| Task directions |
Below are some records. Say how many of their lines contain the string "siguientes", and give nothing but the number.
- Opening Delimiter -
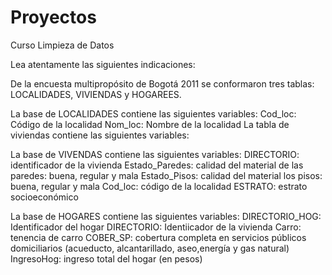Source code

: Proyectos
=========

Curso Limpieza de Datos

Lea atentamente las siguientes indicaciones:

De la encuesta multipropósito de Bogotá 2011 se conformaron tres tablas:
LOCALIDADES, VIVIENDAS y HOGAREES.

La base de LOCALIDADES contiene las siguientes variables:
Cod_loc: Código de la localidad
Nom_loc: Nombre de la localidad
La tabla de viviendas contiene las siguientes variables:

La base de VIVENDAS contiene las siguientes variables:
DIRECTORIO: identificador de la vivienda
Estado_Paredes: calidad del material de las paredes: buena, regular y mala
Estado_Pisos: calidad del material los pisos: buena, regular y mala
Cod_loc: código de la localidad
ESTRATO: estrato socioeconómico

La base de HOGARES contiene las siguientes variables:
DIRECTORIO_HOG: Identificador del hogar
DIRECTORIO: Identiicador de la vivienda
Carro: tenencia de carro
COBER_SP: cobertura completa en servicios públicos domiciliarios (acueducto,       alcantarillado, aseo,energía y gas natural)
IngresoHog: ingreso total del hogar (en pesos)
- Closing Delimiter -
| Exercise output |
5